Tuesday, September 4, 2012

"Wellen, Marina, wir Meer!"

The title of this post ("Waves, Marina, we sea") comes from Rainer Maria Rilke's elegy to Marina Tsvetaeva-Efron, one of the most noble powerful statements against ego in Art I happen to know, made by a great poet on the verge of his death.

On the right is a collage of nine  paintings corresponding to nine Shakespeare's sonnets, from 10 to 18, and linked, in various ways, to work of four great painters of the past and also to the deepest and most painful depths of my own mind and soul. To put it another way, they represent two strategies of relinquishing my ego and connecting, as a wave, however small and insignificant in the grand scheme of things, to the sea Rilke talks about.

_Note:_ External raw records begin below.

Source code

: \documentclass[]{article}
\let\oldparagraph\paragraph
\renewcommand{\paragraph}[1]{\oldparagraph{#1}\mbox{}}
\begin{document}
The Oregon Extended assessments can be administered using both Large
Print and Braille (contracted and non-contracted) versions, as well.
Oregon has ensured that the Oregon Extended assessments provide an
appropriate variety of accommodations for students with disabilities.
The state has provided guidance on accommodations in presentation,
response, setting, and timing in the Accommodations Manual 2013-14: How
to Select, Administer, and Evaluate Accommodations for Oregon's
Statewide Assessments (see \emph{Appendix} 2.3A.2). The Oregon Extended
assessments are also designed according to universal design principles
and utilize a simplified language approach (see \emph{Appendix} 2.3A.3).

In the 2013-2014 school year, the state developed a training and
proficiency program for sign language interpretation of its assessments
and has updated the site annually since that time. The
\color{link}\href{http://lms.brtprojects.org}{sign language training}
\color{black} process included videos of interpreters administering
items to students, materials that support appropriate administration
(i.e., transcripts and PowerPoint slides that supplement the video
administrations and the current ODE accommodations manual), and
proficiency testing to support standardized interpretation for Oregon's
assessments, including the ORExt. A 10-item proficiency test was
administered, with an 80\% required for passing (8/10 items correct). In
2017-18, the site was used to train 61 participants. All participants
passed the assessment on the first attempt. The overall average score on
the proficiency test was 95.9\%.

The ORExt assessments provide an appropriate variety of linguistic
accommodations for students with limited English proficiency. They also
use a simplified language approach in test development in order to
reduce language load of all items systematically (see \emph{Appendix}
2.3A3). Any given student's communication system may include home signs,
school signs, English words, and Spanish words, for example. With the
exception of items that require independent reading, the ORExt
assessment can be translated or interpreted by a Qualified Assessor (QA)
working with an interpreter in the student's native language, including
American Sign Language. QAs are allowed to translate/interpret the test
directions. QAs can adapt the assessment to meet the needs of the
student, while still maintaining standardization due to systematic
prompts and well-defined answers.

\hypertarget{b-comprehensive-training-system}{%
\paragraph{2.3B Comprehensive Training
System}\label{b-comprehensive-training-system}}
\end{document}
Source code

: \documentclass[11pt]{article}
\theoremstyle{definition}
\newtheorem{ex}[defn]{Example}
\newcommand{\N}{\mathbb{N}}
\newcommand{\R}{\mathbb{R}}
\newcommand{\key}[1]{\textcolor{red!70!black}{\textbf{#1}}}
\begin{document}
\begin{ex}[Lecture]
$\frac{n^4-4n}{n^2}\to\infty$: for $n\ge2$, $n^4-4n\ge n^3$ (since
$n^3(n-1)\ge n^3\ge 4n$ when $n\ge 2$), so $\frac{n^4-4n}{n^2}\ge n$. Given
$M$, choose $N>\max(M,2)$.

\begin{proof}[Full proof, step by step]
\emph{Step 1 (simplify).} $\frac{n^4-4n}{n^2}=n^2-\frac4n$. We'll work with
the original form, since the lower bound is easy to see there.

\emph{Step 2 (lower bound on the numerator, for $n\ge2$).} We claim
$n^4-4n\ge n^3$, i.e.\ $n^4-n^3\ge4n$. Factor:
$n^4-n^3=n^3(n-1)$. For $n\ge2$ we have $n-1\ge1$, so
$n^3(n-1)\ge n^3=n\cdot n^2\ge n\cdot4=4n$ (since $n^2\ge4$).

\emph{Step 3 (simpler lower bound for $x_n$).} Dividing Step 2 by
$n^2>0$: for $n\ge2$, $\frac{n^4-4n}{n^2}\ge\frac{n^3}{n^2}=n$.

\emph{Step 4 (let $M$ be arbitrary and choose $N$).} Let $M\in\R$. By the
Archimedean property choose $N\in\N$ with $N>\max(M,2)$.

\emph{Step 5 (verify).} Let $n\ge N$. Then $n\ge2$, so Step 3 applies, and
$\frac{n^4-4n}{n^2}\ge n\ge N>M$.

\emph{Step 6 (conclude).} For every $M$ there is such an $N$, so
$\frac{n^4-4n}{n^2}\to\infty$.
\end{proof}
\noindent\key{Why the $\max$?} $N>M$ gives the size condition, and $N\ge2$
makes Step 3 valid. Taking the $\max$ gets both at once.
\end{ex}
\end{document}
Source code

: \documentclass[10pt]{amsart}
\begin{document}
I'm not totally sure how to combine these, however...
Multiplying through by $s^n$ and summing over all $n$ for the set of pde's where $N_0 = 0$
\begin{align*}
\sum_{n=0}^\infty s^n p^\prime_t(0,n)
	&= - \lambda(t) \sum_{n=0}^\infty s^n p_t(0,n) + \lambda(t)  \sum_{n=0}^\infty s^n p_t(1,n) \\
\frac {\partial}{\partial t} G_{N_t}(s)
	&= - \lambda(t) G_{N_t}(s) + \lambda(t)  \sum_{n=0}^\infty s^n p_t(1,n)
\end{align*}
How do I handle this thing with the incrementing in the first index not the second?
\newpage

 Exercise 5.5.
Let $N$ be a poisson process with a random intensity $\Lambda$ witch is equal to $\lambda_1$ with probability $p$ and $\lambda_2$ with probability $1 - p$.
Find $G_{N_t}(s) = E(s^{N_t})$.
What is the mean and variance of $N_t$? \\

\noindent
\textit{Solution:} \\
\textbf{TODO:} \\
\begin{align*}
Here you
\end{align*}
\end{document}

Inevitably, it is also my statement against the quest for novelty and "originality" in painting (or in art in general, for that matter). In contrast to Science, with its accumulation of knowledge based on previous discoveries insights, there is no progress in Art: it deals with ever essentially the same universal challenges of human condition, which everyone has to meet and resolve anew, for themselves. 

The works of art are here to help us, to show us some pathways, to give us an Ariadne's thread. The answers we find will rarely be new or "original", but they cannot be borrowed from anyone else, only found in the mazes of our own lives and minds. And so the power of an artwork is not in its dubious originality, but in the strength and universality of the thread it offers to hold onto in this maze. 

But there is something, I believe, particularly ridiculous in the quest for originality in painting or other works of visual arts which have to be original to really work (all puns intended). A novel, a poem, even a movie – they can all be reproduced infinitely and thus reach, in theory, every person in the world. Yet everyone who has ever been to a museum knows that a painting cannot be really reproduced (at least not now), which means that they can reach only a small fraction of people – and even these people would often see it in crowded room, for too short a time, with severely limited possibility of a real connection, which happens when you perceive the work for a long time, in solitude and silence. The quest for originality in painting is a quest to gain one's place in a crowded museum, in the books on art history – not to touch the souls or to enhance people's lives, which is, when all is said and done, what it ought to be about.